The contrast-enhanced aorta with the mural thrombi seen as filling defects (A, green arrows) and high-density calcifications (A, white arrowheads). 3D volume rendering of the CTA conveys the locations of the calcifications and thrombi (B). A printed model of the aortic wall seen from the exterior (C) includes a cutout window that can be removed to inspect the aortic lumen (D). Inspection of the model from the cutout window (E,F) and viewed upwards from the descending aorta (G) allows appreciation of the location and size of the calcifications and thrombi (E-G, white arrowheads and green arrows, respectively) including with relation to the aortic arch vessels for planning of the percutaneous intervention.

Figure 12. Models of the tracheobronchial tree of a 67 year old man with known relapsing polychondritis

Top row: anterior and posterior views of the inspiratory phase; bottom row: anterior and posterior views in expiration, evidently showing the collapsed airways. Reprinted with permission from reference [8].

Figure 13. Airway model for planning of single-lung ventilation in a small child

The model allowed experimentation with various sizes of tracheal tube. In this example a size 3.5 Microcuff® tube was used, with cuff placed in the trachea (A) and with its tip at the carina, as well as a size 4 Microcuff® tube (B), with cuff placed in the left main bronchus. Reprinted with permission from reference [71].

Figure 14. 3D-Printed custom-made titanium prosthesis for sternocostal reconstruction

CT scan showing involvement of chest wall structures (A). Final 3D printed implant design (B). A rigid template to allow precise setting of resection margins 3D-printed from biocompatible material is placed in the operative field (C) and final placement of the prosthesis with a Dualmesh® patch fixed to its rear side (D). Reprinted with permission from reference [16].

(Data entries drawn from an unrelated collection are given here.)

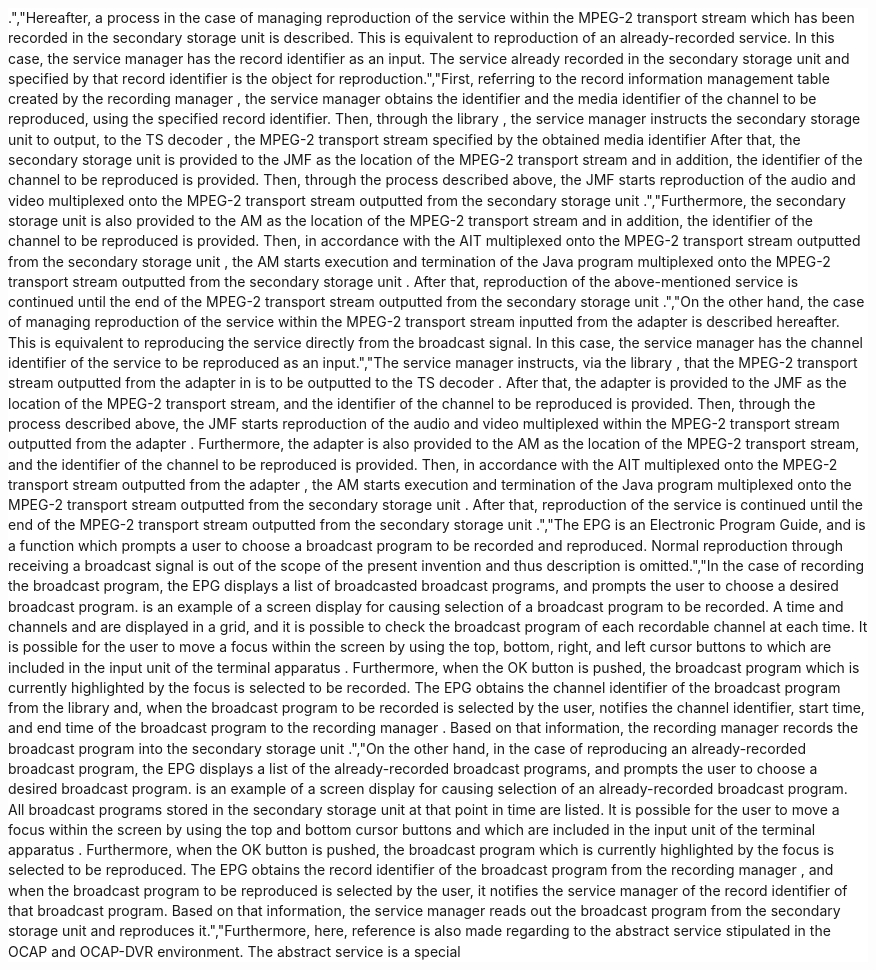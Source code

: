 .","Hereafter, a process in the case of managing reproduction of the service within the MPEG-2 transport stream which has been recorded in the secondary storage unit  is described. This is equivalent to reproduction of an already-recorded service. In this case, the service manager  has the record identifier as an input. The service already recorded in the secondary storage unit  and specified by that record identifier is the object for reproduction.","First, referring to the record information management table created by the recording manager , the service manager  obtains the identifier and the media identifier of the channel to be reproduced, using the specified record identifier. Then, through the library , the service manager  instructs the secondary storage unit  to output, to the TS decoder , the MPEG-2 transport stream specified by the obtained media identifier After that, the secondary storage unit  is provided to the JMF as the location of the MPEG-2 transport stream and in addition, the identifier of the channel to be reproduced is provided. Then, through the process described above, the JMF starts reproduction of the audio and video multiplexed onto the MPEG-2 transport stream outputted from the secondary storage unit .","Furthermore, the secondary storage unit  is also provided to the AM as the location of the MPEG-2 transport stream and in addition, the identifier of the channel to be reproduced is provided. Then, in accordance with the AIT multiplexed onto the MPEG-2 transport stream outputted from the secondary storage unit , the AM starts execution and termination of the Java program multiplexed onto the MPEG-2 transport stream outputted from the secondary storage unit . After that, reproduction of the above-mentioned service is continued until the end of the MPEG-2 transport stream outputted from the secondary storage unit .","On the other hand, the case of managing reproduction of the service within the MPEG-2 transport stream inputted from the adapter  is described hereafter. This is equivalent to reproducing the service directly from the broadcast signal. In this case, the service manager  has the channel identifier of the service to be reproduced as an input.","The service manager  instructs, via the library , that the MPEG-2 transport stream outputted from the adapter  in  is to be outputted to the TS decoder . After that, the adapter  is provided to the JMF as the location of the MPEG-2 transport stream, and the identifier of the channel to be reproduced is provided. Then, through the process described above, the JMF starts reproduction of the audio and video multiplexed within the MPEG-2 transport stream outputted from the adapter . Furthermore, the adapter  is also provided to the AM as the location of the MPEG-2 transport stream, and the identifier of the channel to be reproduced is provided. Then, in accordance with the AIT multiplexed onto the MPEG-2 transport stream outputted from the adapter , the AM starts execution and termination of the Java program multiplexed onto the MPEG-2 transport stream outputted from the secondary storage unit . After that, reproduction of the service is continued until the end of the MPEG-2 transport stream outputted from the secondary storage unit .","The EPG  is an Electronic Program Guide, and is a function which prompts a user to choose a broadcast program to be recorded and reproduced. Normal reproduction through receiving a broadcast signal is out of the scope of the present invention and thus description is omitted.","In the case of recording the broadcast program, the EPG  displays a list of broadcasted broadcast programs, and prompts the user to choose a desired broadcast program.  is an example of a screen display for causing selection of a broadcast program to be recorded. A time  and channels  and  are displayed in a grid, and it is possible to check the broadcast program of each recordable channel at each time. It is possible for the user to move a focus  within the screen by using the top, bottom, right, and left cursor buttons  to  which are included in the input unit  of the terminal apparatus . Furthermore, when the OK button  is pushed, the broadcast program which is currently highlighted by the focus is selected to be recorded. The EPG  obtains the channel identifier of the broadcast program from the library and, when the broadcast program to be recorded is selected by the user, notifies the channel identifier, start time, and end time of the broadcast program to the recording manager . Based on that information, the recording manager  records the broadcast program into the secondary storage unit .","On the other hand, in the case of reproducing an already-recorded broadcast program, the EPG  displays a list of the already-recorded broadcast programs, and prompts the user to choose a desired broadcast program.  is an example of a screen display for causing selection of an already-recorded broadcast program. All broadcast programs stored in the secondary storage unit  at that point in time are listed. It is possible for the user to move a focus  within the screen by using the top and bottom cursor buttons and which are included in the input unit  of the terminal apparatus . Furthermore, when the OK button is pushed, the broadcast program which is currently highlighted by the focus is selected to be reproduced. The EPG  obtains the record identifier of the broadcast program from the recording manager , and when the broadcast program to be reproduced is selected by the user, it notifies the service manager  of the record identifier of that broadcast program. Based on that information, the service manager  reads out the broadcast program from the secondary storage unit  and reproduces it.","Furthermore, here, reference is also made regarding to the abstract service stipulated in the OCAP and OCAP-DVR environment. The abstract service is a special
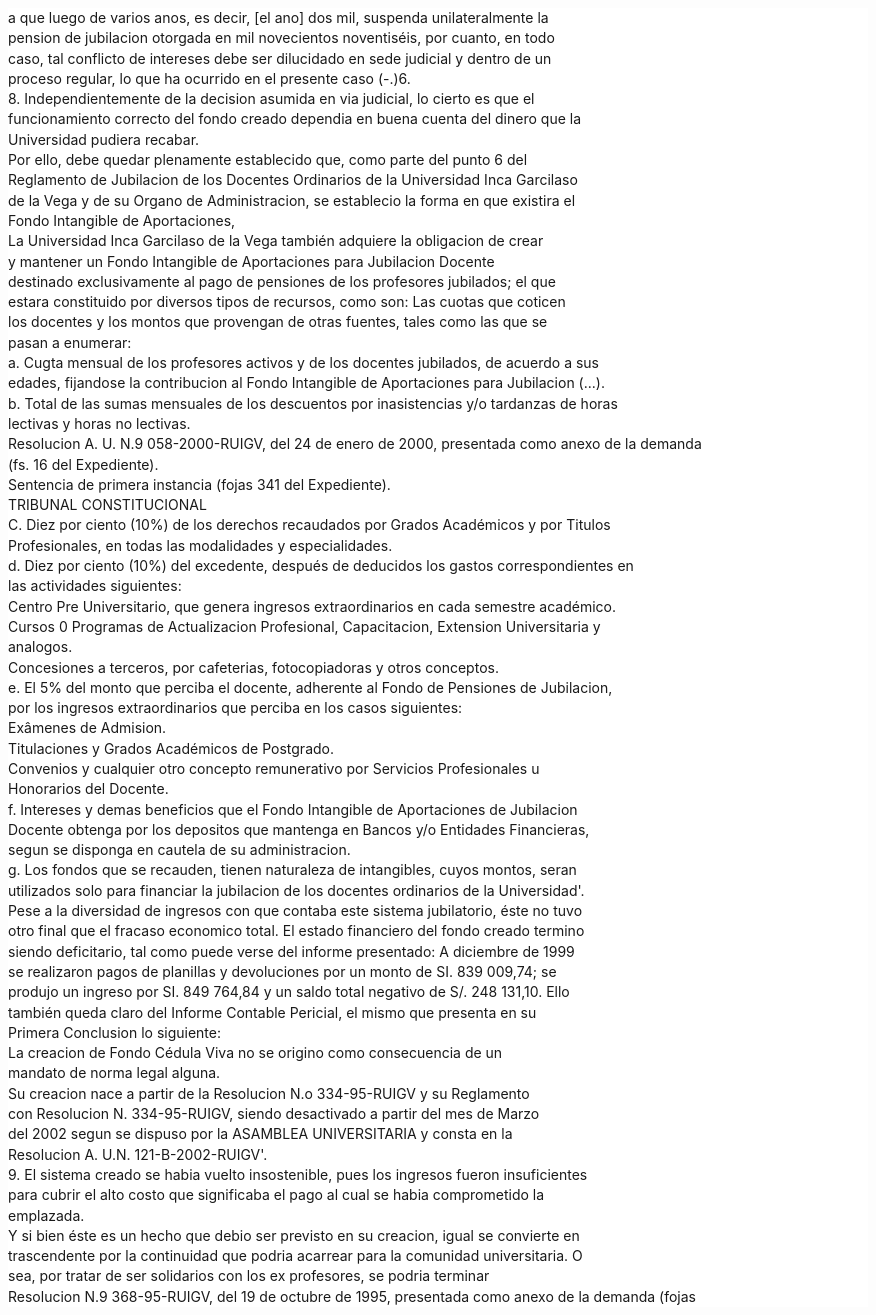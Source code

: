 a que luego de varios anos, es decir, [el ano] dos mil, suspenda unilateralmente la  
pension de jubilacion otorgada en mil novecientos noventiséis, por cuanto, en todo  
caso, tal conflicto de intereses debe ser dilucidado en sede judicial y dentro de un  
proceso regular, lo que ha ocurrido en el presente caso (-.)6.  
8. Independientemente de la decision asumida en via judicial, lo cierto es que el  
funcionamiento correcto del fondo creado dependia en buena cuenta del dinero que la  
Universidad pudiera recabar.  
Por ello, debe quedar plenamente establecido que, como parte del punto 6 del  
Reglamento de Jubilacion de los Docentes Ordinarios de la Universidad Inca Garcilaso  
de la Vega y de su Organo de Administracion, se establecio la forma en que existira el  
Fondo Intangible de Aportaciones,  
La Universidad Inca Garcilaso de la Vega también adquiere la obligacion de crear  
y mantener un Fondo Intangible de Aportaciones para Jubilacion Docente  
destinado exclusivamente al pago de pensiones de los profesores jubilados; el que  
estara constituido por diversos tipos de recursos, como son: Las cuotas que coticen  
los docentes y los montos que provengan de otras fuentes, tales como las que se  
pasan a enumerar:  
a. Cugta mensual de los profesores activos y de los docentes jubilados, de acuerdo a sus  
edades, fijandose la contribucion al Fondo Intangible de Aportaciones para Jubilacion (...).  
b. Total de las sumas mensuales de los descuentos por inasistencias y/o tardanzas de horas  
lectivas y horas no lectivas.  
Resolucion A. U. N.9 058-2000-RUIGV, del 24 de enero de 2000, presentada como anexo de la demanda  
(fs. 16 del Expediente).  
Sentencia de primera instancia (fojas 341 del Expediente).  
TRIBUNAL CONSTITUCIONAL  
C. Diez por ciento (10%) de los derechos recaudados por Grados Académicos y por Titulos  
Profesionales, en todas las modalidades y especialidades.  
d. Diez por ciento (10%) del excedente, después de deducidos los gastos correspondientes en  
las actividades siguientes:  
Centro Pre Universitario, que genera ingresos extraordinarios en cada semestre académico.  
Cursos 0 Programas de Actualizacion Profesional, Capacitacion, Extension Universitaria y  
analogos.  
Concesiones a terceros, por cafeterias, fotocopiadoras y otros conceptos.  
e. El 5% del monto que perciba el docente, adherente al Fondo de Pensiones de Jubilacion,  
por los ingresos extraordinarios que perciba en los casos siguientes:  
Exâmenes de Admision.  
Titulaciones y Grados Académicos de Postgrado.  
Convenios y cualquier otro concepto remunerativo por Servicios Profesionales u  
Honorarios del Docente.  
f. Intereses y demas beneficios que el Fondo Intangible de Aportaciones de Jubilacion  
Docente obtenga por los depositos que mantenga en Bancos y/o Entidades Financieras,  
segun se disponga en cautela de su administracion.  
g. Los fondos que se recauden, tienen naturaleza de intangibles, cuyos montos, seran  
utilizados solo para financiar la jubilacion de los docentes ordinarios de la Universidad'.  
Pese a la diversidad de ingresos con que contaba este sistema jubilatorio, éste no tuvo  
otro final que el fracaso economico total. El estado financiero del fondo creado termino  
siendo deficitario, tal como puede verse del informe presentado: A diciembre de 1999  
se realizaron pagos de planillas y devoluciones por un monto de SI. 839 009,74; se  
produjo un ingreso por SI. 849 764,84 y un saldo total negativo de S/. 248 131,10. Ello  
también queda claro del Informe Contable Pericial, el mismo que presenta en su  
Primera Conclusion lo siguiente:  
La creacion de Fondo Cédula Viva no se origino como consecuencia de un  
mandato de norma legal alguna.  
Su creacion nace a partir de la Resolucion N.o 334-95-RUIGV y su Reglamento  
con Resolucion N. 334-95-RUIGV, siendo desactivado a partir del mes de Marzo  
del 2002 segun se dispuso por la ASAMBLEA UNIVERSITARIA y consta en la  
Resolucion A. U.N. 121-B-2002-RUIGV'.  
9. El sistema creado se habia vuelto insostenible, pues los ingresos fueron insuficientes  
para cubrir el alto costo que significaba el pago al cual se habia comprometido la  
emplazada.  
Y si bien éste es un hecho que debio ser previsto en su creacion, igual se convierte en  
trascendente por la continuidad que podria acarrear para la comunidad universitaria. O  
sea, por tratar de ser solidarios con los ex profesores, se podria terminar  
Resolucion N.9 368-95-RUIGV, del 19 de octubre de 1995, presentada como anexo de la demanda (fojas  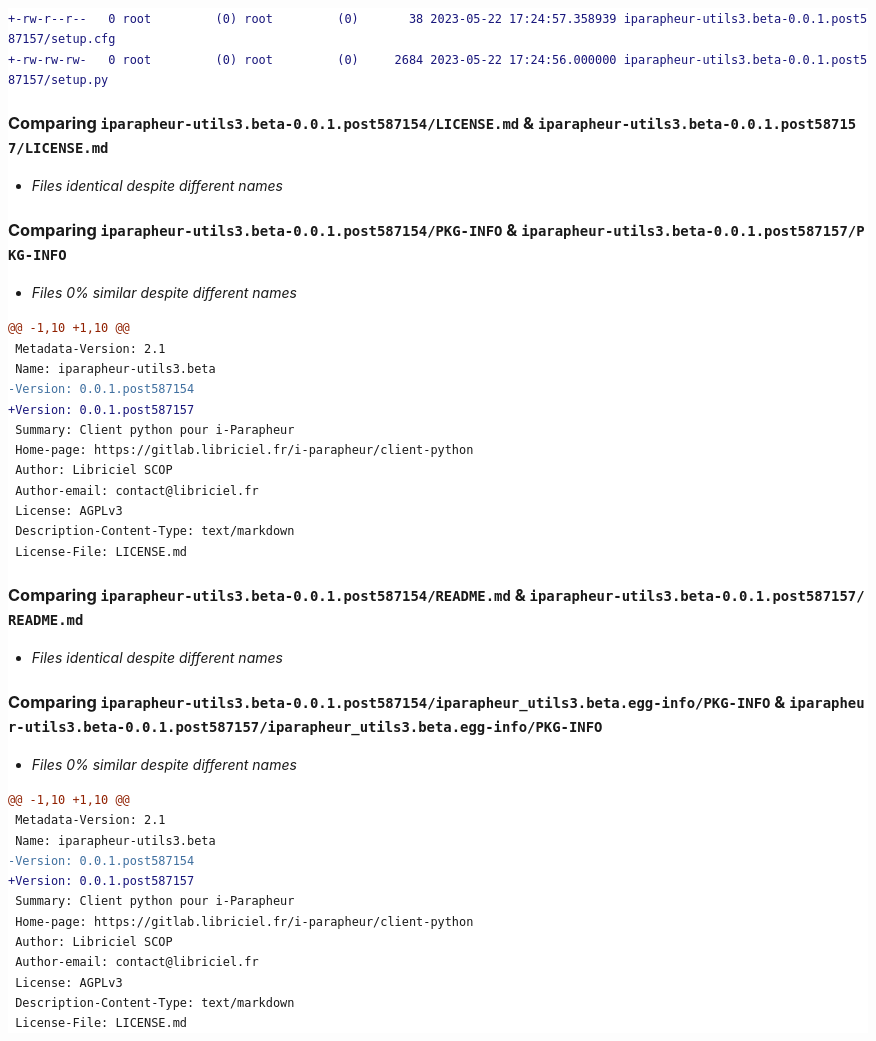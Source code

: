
 ```diff
+-rw-r--r--   0 root         (0) root         (0)       38 2023-05-22 17:24:57.358939 iparapheur-utils3.beta-0.0.1.post587157/setup.cfg
+-rw-rw-rw-   0 root         (0) root         (0)     2684 2023-05-22 17:24:56.000000 iparapheur-utils3.beta-0.0.1.post587157/setup.py
```

### Comparing `iparapheur-utils3.beta-0.0.1.post587154/LICENSE.md` & `iparapheur-utils3.beta-0.0.1.post587157/LICENSE.md`

 * *Files identical despite different names*

### Comparing `iparapheur-utils3.beta-0.0.1.post587154/PKG-INFO` & `iparapheur-utils3.beta-0.0.1.post587157/PKG-INFO`

 * *Files 0% similar despite different names*

```diff
@@ -1,10 +1,10 @@
 Metadata-Version: 2.1
 Name: iparapheur-utils3.beta
-Version: 0.0.1.post587154
+Version: 0.0.1.post587157
 Summary: Client python pour i-Parapheur
 Home-page: https://gitlab.libriciel.fr/i-parapheur/client-python
 Author: Libriciel SCOP
 Author-email: contact@libriciel.fr
 License: AGPLv3
 Description-Content-Type: text/markdown
 License-File: LICENSE.md
```

### Comparing `iparapheur-utils3.beta-0.0.1.post587154/README.md` & `iparapheur-utils3.beta-0.0.1.post587157/README.md`

 * *Files identical despite different names*

### Comparing `iparapheur-utils3.beta-0.0.1.post587154/iparapheur_utils3.beta.egg-info/PKG-INFO` & `iparapheur-utils3.beta-0.0.1.post587157/iparapheur_utils3.beta.egg-info/PKG-INFO`

 * *Files 0% similar despite different names*

```diff
@@ -1,10 +1,10 @@
 Metadata-Version: 2.1
 Name: iparapheur-utils3.beta
-Version: 0.0.1.post587154
+Version: 0.0.1.post587157
 Summary: Client python pour i-Parapheur
 Home-page: https://gitlab.libriciel.fr/i-parapheur/client-python
 Author: Libriciel SCOP
 Author-email: contact@libriciel.fr
 License: AGPLv3
 Description-Content-Type: text/markdown
 License-File: LICENSE.md
```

Figure 15. 3D printing of esophageal pathology

Patient with multiple esophageal diverticula imaged using a novel positive oral contrast and air technique to delineate the esophagus (A). The esophagus, stomach, diaphragmatic crus, aorta, and spine are individually segmented (B; each structure shown in different color). STL models of each segmented structure (C) are then 3D-printed in a multi-material, multi-colored model was printed (D). Reprinted with permission from reference [76].

Figure 16. Model of a superior sulcus tumor

Contrast enhanced CT demonstrating the segmentation of the aorta in a coronal plane (A), and the pulmonary vasculature (B) and apical lung mass (C) in a sagittal plane. The complete STL (D) and 3D-printed models (E) include the mass, left 1st-4th ribs and upper thoracic vertebrae, thoracic aorta and great vessels, central and left upper lobe pulmonary vasculature, left subclavian and bilateral brachiocephalic veins, and the superior vena cava.

Figure 17. Model of middle mediastinal mass

Model includes the aorta, pulmonary artery, superior vena cava, and tracheobronchial tree, demonstrating a lobulated middle mediastinal mass extending from right paratracheal region to the aortopulmonary window and insinuating between the aorta and the main pulmonary artery.